**Exercise brief**
Your copy must hold every line of the records word for word. It must hold no pictures.

[Input data]

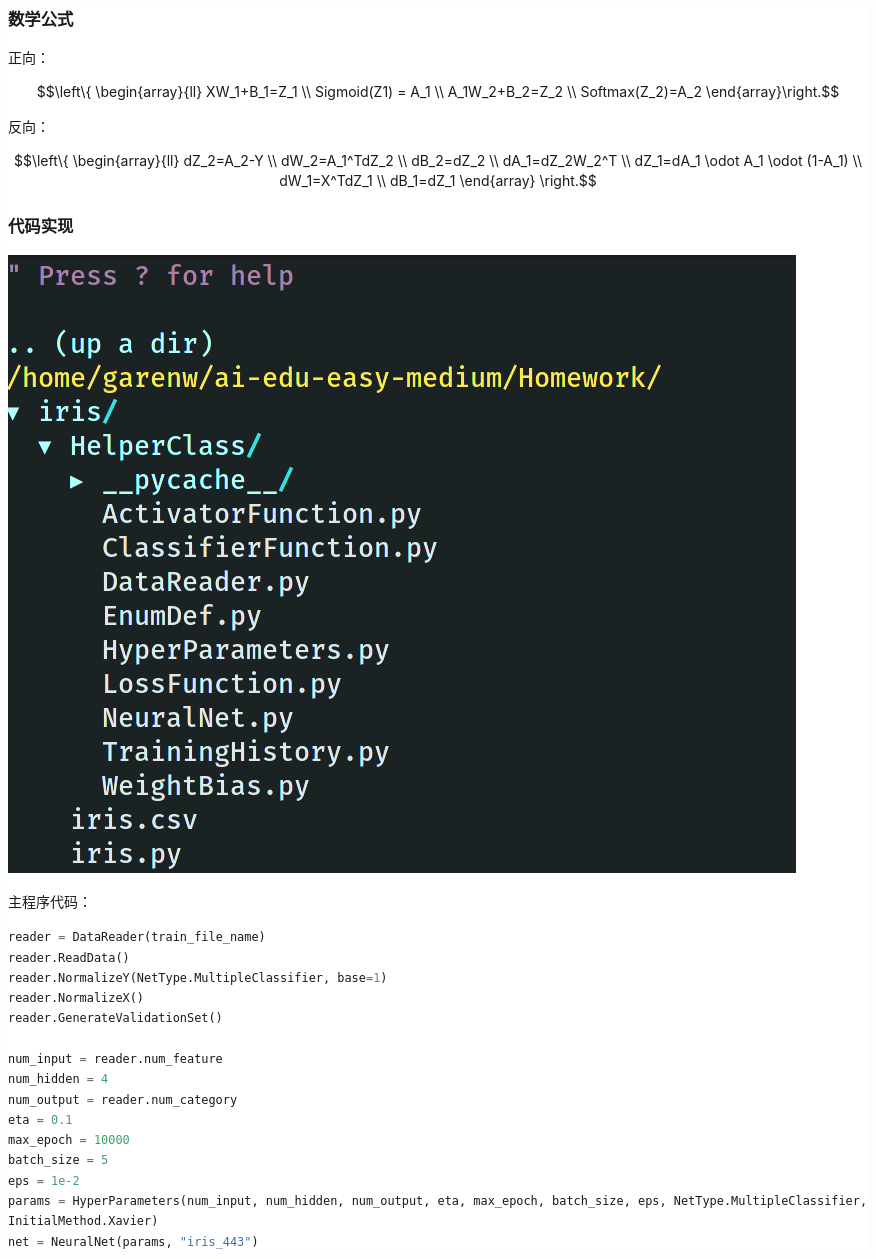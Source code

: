 ### 数学公式

正向：

$$\left\{ \begin{array}{ll} XW_1+B_1=Z_1 \\ Sigmoid(Z1) = A_1 \\ A_1W_2+B_2=Z_2 \\  Softmax(Z_2)=A_2 \end{array}\right.$$

反向：

$$\left\{ \begin{array}{ll} dZ_2=A_2-Y \\ dW_2=A_1^TdZ_2 \\ dB_2=dZ_2 \\ dA_1=dZ_2W_2^T \\ dZ_1=dA_1 \odot A_1 \odot (1-A_1) \\ dW_1=X^TdZ_1 \\  dB_1=dZ_1  \end{array} \right.$$

### 代码实现

![](./pics/pic6.png)

主程序代码：

```python
reader = DataReader(train_file_name)
reader.ReadData()
reader.NormalizeY(NetType.MultipleClassifier, base=1)
reader.NormalizeX()
reader.GenerateValidationSet()

num_input = reader.num_feature
num_hidden = 4
num_output = reader.num_category
eta = 0.1
max_epoch = 10000
batch_size = 5
eps = 1e-2
params = HyperParameters(num_input, num_hidden, num_output, eta, max_epoch, batch_size, eps, NetType.MultipleClassifier, InitialMethod.Xavier)
net = NeuralNet(params, "iris_443")
```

[/Input data]

**Output of the task**
Source code

: ### 数学公式

正向：

$$\left\{ \begin{array}{ll} XW_1+B_1=Z_1 \\ Sigmoid(Z1) = A_1 \\ A_1W_2+B_2=Z_2 \\  Softmax(Z_2)=A_2 \end{array}\right.$$

反向：

$$\left\{ \begin{array}{ll} dZ_2=A_2-Y \\ dW_2=A_1^TdZ_2 \\ dB_2=dZ_2 \\ dA_1=dZ_2W_2^T \\ dZ_1=dA_1 \odot A_1 \odot (1-A_1) \\ dW_1=X^TdZ_1 \\  dB_1=dZ_1  \end{array} \right.$$

### 代码实现

![](./pics/pic6.png)

主程序代码：

```python
reader = DataReader(train_file_name)
reader.ReadData()
reader.NormalizeY(NetType.MultipleClassifier, base=1)
reader.NormalizeX()
reader.GenerateValidationSet()

num_input = reader.num_feature
num_hidden = 4
num_output = reader.num_category
eta = 0.1
max_epoch = 10000
batch_size = 5
eps = 1e-2
params = HyperParameters(num_input, num_hidden, num_output, eta, max_epoch, batch_size, eps, NetType.MultipleClassifier, InitialMethod.Xavier)
net = NeuralNet(params, "iris_443")
```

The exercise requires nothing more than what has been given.